The Nightmare

I’m tired all the time. I’d say I don’t want to complain, but this is the Internet, and complaining to perfect strangers is what Al Gore had in mind when he invented it. Still, I wouldn’t mention it if I didn’t feel it was getting worse. My wife, she’s tired too. Most of the people I know who have infants or preschoolers are tired. But lately, there have been days when the term to describe how I feel isn’t just tired but wiped out. In the interest of health, I try eating right and exercising; I don’t drink very much anymore; and for the most part, this has worked out well. Like a lot of people fortunate enough to have good health, I’ve taken it for granted. In my twenties, I had my share of late nights. But when my kids came, I reassessed my priorities. Ultimately, I want be around for them as long as possible. I want to be strong enough to interact with them. And I want to remember as much as I can about their growing up. The added bonus is that when I’m doing all this, my mind operates at a higher level. I’m more consistent with my writing. I can polish off books at a more rapid pace. And of course, I feel more productive. I was doing pretty well with my exercise regimen too, heading into this year.

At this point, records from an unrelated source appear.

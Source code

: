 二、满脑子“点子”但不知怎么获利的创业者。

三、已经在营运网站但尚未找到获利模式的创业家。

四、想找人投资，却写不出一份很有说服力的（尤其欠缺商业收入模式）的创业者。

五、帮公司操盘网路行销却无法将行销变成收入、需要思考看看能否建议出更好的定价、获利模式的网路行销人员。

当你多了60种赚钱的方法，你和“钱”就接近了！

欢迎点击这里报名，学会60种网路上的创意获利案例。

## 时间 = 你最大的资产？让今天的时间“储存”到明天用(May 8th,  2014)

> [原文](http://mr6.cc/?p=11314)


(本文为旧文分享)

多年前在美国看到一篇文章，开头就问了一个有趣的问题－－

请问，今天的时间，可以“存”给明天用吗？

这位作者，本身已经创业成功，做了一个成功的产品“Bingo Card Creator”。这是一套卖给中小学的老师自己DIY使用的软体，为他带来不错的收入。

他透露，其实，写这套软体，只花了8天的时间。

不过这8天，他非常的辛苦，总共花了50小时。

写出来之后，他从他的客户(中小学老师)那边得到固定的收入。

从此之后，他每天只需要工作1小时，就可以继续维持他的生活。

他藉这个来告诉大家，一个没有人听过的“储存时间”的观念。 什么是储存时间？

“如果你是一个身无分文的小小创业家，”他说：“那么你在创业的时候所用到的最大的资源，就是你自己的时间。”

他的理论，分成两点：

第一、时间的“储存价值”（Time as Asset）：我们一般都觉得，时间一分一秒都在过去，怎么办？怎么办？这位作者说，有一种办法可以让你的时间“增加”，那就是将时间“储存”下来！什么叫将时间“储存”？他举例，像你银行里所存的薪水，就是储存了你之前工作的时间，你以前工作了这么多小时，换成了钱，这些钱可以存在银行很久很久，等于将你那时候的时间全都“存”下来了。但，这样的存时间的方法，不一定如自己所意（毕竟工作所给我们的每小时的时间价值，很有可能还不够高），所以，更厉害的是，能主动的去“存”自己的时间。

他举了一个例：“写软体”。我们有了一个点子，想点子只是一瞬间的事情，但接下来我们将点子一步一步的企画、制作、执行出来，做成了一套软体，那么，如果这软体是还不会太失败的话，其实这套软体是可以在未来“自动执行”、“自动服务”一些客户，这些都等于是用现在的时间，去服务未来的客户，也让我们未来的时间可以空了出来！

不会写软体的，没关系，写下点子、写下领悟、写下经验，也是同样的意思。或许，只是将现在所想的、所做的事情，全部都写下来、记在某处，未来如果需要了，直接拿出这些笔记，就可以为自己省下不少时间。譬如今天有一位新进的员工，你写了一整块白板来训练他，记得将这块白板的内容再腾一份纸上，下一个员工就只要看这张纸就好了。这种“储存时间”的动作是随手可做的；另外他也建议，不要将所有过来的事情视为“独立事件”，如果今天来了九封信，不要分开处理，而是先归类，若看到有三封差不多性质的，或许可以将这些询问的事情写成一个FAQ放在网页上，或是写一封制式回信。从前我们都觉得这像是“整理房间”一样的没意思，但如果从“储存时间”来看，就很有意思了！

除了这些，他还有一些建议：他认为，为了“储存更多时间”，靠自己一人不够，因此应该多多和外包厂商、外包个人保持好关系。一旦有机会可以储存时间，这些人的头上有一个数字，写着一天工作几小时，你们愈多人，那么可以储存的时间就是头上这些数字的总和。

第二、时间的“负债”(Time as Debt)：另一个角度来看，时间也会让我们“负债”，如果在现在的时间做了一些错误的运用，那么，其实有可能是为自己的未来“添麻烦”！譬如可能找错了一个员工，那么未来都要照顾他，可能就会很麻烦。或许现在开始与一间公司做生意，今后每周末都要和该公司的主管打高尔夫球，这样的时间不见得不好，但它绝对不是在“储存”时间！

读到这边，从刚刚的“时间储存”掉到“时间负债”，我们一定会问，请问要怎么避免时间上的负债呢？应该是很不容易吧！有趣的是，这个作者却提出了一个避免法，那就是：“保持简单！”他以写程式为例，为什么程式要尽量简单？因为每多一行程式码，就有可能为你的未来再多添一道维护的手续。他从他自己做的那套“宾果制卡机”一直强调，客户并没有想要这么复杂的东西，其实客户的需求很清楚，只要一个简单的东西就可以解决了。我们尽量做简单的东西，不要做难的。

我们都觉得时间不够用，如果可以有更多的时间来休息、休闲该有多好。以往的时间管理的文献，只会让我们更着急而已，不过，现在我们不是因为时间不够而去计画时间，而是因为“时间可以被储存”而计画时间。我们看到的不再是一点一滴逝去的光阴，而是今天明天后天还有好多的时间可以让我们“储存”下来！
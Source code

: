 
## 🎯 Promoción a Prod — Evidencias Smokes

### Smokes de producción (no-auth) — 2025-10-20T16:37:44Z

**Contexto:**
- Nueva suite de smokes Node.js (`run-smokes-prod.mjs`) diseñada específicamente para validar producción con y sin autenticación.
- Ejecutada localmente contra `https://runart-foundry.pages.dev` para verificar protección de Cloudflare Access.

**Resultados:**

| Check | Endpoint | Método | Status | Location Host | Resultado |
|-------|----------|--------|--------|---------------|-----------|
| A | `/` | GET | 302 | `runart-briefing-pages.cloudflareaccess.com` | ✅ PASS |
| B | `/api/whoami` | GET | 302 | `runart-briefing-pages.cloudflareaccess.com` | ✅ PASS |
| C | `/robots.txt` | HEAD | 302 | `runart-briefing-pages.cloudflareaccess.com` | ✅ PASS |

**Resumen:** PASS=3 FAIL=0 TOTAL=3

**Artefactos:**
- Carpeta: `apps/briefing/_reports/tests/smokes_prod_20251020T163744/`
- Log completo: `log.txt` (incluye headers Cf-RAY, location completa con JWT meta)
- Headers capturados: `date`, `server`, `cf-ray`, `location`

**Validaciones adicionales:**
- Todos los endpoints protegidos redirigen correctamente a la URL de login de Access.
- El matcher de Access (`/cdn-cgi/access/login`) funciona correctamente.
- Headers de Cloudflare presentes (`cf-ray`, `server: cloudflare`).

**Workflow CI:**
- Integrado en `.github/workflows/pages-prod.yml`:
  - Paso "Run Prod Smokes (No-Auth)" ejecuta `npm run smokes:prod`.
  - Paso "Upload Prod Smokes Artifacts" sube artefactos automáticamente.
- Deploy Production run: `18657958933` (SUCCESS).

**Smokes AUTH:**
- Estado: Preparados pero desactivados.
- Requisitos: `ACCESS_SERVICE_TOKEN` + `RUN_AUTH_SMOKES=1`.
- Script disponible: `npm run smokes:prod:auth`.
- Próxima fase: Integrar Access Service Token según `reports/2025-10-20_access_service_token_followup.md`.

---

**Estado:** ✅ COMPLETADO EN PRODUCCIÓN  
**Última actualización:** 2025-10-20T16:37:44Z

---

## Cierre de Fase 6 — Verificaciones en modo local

Starting off in 2015, I misguidedly ran too far at the very beginning of January and gave myself a stress fracture in my foot, and I was careful not to do that this year. Heading into the year, I was doing a six mile run on the weekends and getting in a four-mile walk every afternoon at work. But then came the snow, and it threw me off. I’m not really a die hard when it comes to running. You might see me out there in cold temps, but if there’s snow covering the paths, if there’s the danger of ice, I don’t think the reward is worth the risk. That stress fracture looms heavy. I limped about using a cane for two or three weeks, cursing myself the whole time, and I’d rather not fall on ice and break something, lose further time in a cast. So when the snow melted away, I tried to get back out doing half the distance and building back up. But it’s hard once you’re thrown off for a few weeks. There’s something about not being able to go as far as I used to that makes me lose enthusiasm. Added to this, the only time I could get out and run on Saturday and Sunday was when my daughter and son were napping. And if these naps didn’t overlap and my wife was tired from getting up at night, I’d have to skip running and stay home with my son, so that she could catch up on rest.

Which I didn’t resent. I should point that out. Not in any conscious way. Compromise is necessary when you’re raising kids. But maybe it did bother me a little, because I started to depend on getting into an exercise rhythm in the belief it helped me maintain energy throughout the day and regulate stress and be a better parent. For a while, I was taking my daughter on walks on Saturday and Sunday morning. We’d go four miles. And yesterday, I tried to get back into this. I’d woken up at five-fifteen and we’d done our morning routine, breakfast and coffee, trips to the store. When we got back, I said I was taking her for a walk. We’d go to her grandmother’s house and then to the park. I was already feeling worn down. Maybe it was a bad idea, but I thought, let’s try it. Let’s see if getting in the walk gets my blood flowing. Lets see if it wakes me back up. So we went, and we came back. And I put my daughter down for a nap. And my wife went out back to powerwash the deck while I watched our son in the living room on blanket on the floor. I put toys in front of him, curled up around him and sort of half-dozed while watching TV.

I wasn’t just tired. Tired you can fight. This was the type of fatigue where you pass out momentarily while you’re standing up. And I still had to mow the lawn. And give our daughter a bath and brush her teeth. So I fought it anyway. I tried to eat a banana. I made a protein drink. I ate a Kind bar. But nothing worked. This is the second weekend in a row where I’ve completely run out of energy mid-day. Granted, I went to bed at eleven, which means I got six hours, which is usually enough. Has something in my physiology changed? I’ve been taking allergy meds, but they say non-drowsy, and anyway, drowsiness is different from fatigue. Drowsiness is in the head. This is my whole body. But maybe it is the case that I’m wearing myself out by going to bed too late. Last night I went to bed a little before eight and I’m still not a hundred percent, but maybe I need more than one night.

Then again, there are places your mind goes when the body doesn’t feel right. Intimations of illness. Is there any way I could have contracted mono, I wonder. There’s a mole on the back of my leg that was changing color, but I asked the doctor about it and he said there’s no cause to worry. If this feeling continues I will see the doctor. I don’t feel the compulsion to rush there just yet. It’s been sporadic. I don’t really want to give up the exercise yet, so I’m going to keep going on lunch break walks, the regular push-ups and sit-ups I do, that type of thing. For now I’m hoping it’s related to sleep. I really don’t allow myself enough of it, partially because I feel that if I’m going to bed right after my children, I’m never getting any time to myself. But if this is what it’s come to, if I need to go to bed when they do in order to feel well and rested and make it to the end of the day, that’s what’ll happen. Anybody else have any experience with this? Does this sound familiar to anyone else out there?